Looking for any recommendations, tips, or tricks on how to revert both cluster nodes back to R81.10 using the snapshot while keeping the downtime to a minimum.

PhoneBoy · ‎2023-09-22

On the management side, it's merely an issue of changing the version to R81.10 and pushing policy.
You can't do that until you revert the gateways to the snapshot in question, though.

Possible you might be able to use MVC functionality "in reverse" (revert one member of the cluster, enable MVC).
However, I'm not 100% sure that's supported.
In any case, I would plan for downtime here.

the_rock · ‎2023-09-23

We actually had customer experience exact same issue after upgrade, though sync is fine and there was never a failover after upgrade, they complained about the zoom and ms teams problem, exactly how you described.

What we did was add a rule in internal inline layer allowing everyone to those apps, so src any, dst any, apps anything zoom and ms teams and that seemed to fix the issue. By the way, regardless if mvc was on or off, until we added a rule, there was really no change. Personally, I would not bother reverting, as I always found R81.20 much faster and better performance than R81.10

Hope that helps.

Andy

Best,
Andy

the_rock · ‎2023-09-23

By the way, this is the rule I was talking about that we added AFTER the upgrade to R81.20. Its not really a security concern, as it only applies to internal zone. I really have a gut feeling its related to R81.20, but dont have concrete proof sadly, as customer never complained about it back in R80.40 or R81.10

Andy

Best,
Andy

Patrick_Taphorn · ‎2023-09-25

Thanks for the info the_rock,

Because of a couple unresolved node crashes as well as above problems I mentioned, I ended up deciding to roll the cluster back to R81.10 instead of trying the rule you mentioned. Since rolling back we have not seen the issue with our Sync interface or heard of any Teams/Zoom/WebEx reports of dropped audio. Support and R&D said they will continue to look into and hopefully they find something so we can make the jump back to R81.20 to take advantage of some of the new features offered.

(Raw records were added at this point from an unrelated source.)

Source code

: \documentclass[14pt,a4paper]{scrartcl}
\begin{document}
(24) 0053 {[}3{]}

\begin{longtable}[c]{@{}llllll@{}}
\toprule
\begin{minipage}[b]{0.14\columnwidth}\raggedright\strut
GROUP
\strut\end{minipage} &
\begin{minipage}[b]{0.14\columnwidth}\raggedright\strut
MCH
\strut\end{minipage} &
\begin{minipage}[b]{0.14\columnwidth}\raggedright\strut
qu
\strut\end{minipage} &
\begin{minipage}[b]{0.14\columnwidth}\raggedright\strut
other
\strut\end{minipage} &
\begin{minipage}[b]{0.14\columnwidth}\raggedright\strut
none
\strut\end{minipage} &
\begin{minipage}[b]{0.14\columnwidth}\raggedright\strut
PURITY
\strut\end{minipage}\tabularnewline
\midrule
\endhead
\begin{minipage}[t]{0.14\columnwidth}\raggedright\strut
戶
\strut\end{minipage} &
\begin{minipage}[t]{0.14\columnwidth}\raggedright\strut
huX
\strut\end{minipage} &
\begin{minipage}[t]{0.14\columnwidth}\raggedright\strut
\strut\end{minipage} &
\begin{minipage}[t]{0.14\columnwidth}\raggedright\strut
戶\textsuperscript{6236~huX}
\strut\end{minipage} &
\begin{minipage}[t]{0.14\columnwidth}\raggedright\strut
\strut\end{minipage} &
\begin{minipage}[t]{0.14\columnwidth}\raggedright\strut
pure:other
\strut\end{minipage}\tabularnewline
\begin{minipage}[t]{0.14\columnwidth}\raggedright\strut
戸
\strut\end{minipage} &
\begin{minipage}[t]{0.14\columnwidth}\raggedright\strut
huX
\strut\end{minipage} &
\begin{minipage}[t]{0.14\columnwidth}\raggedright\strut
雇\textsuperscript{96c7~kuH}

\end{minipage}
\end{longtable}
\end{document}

For anyone interested the steps I took to downgrade back to R81.10 were:

From Expert mode on each cluster member enable MVC #cphaconf mvc on
Using the GAIA Web UI I did a revert on the standby node and wait for reboot
Verify standby node (now running as R81.10) joined the cluster again
Using the GAIA Web UI revert the primary node and wait for reboot
Via SmartConsole update the cluster object back to R81.10 and install policy to both nodes.
Turn off MVC on both nodes #cphaconf mvc off

the_rock · ‎2023-09-25

Glad you got it sorted out. I think we wont roll back our client, because R81.20 is a good version, so we will work with TAC on newly opened case to solve any issues that come up. Its unfortunate this happened, but all other clients I dealt with for R81.20 upgrade went just fine, no issues at all.

Andy

Best,
Andy

Feridun_ÖZTOK · ‎2023-09-27

We have same issue and go back to R81 our customer. Customers is unhappy and intolerant for this lost connection. We've turned away 10 customers so far. It looks like we will continue. Now the next upgrade will be with R82. They don't want to go back to R81.20.

the_rock · ‎2023-09-27

As I stated in my previous post, I truly believe R81.20 is a solid version, specially given the amount of testing I had done on it since November of 2022.

Andy

Best,
Andy

Feridun_ÖZTOK · ‎2023-09-27

Everything has been fine since the beginning of the year, except for a few minor problems. But we could not respond quickly enough to the sudden problems. For the customer, it is important that it works, not the version. The way to continue working with CheckPoint was to revert to a working version.

Patrick_Taphorn · ‎2023-09-27

Reassuring to hear others in the community are experiencing similar issues and it’s not just a one-off for our company. Hopefully R&D has gathered enough information from myself and other customers to find a permanent fix to the issue. I have no doubt R81.20 WILL be solid a release but personally I don’t think it was quite ready for the “Recommended Version” title quite yet.

the_rock · ‎2023-09-27

You made very good point.

Andy

Best,
Andy

genisis__ · ‎2023-09-27

Goes back to what seems to be a theme with all vendors, QA does not appear to be as good as it should be, but please keep in mind this is not just Checkpoint.

I have said this before, I would prefer less frequent updates, that are far more stable, then new feature updates. ie. Long Life/ New feature train may be an idea.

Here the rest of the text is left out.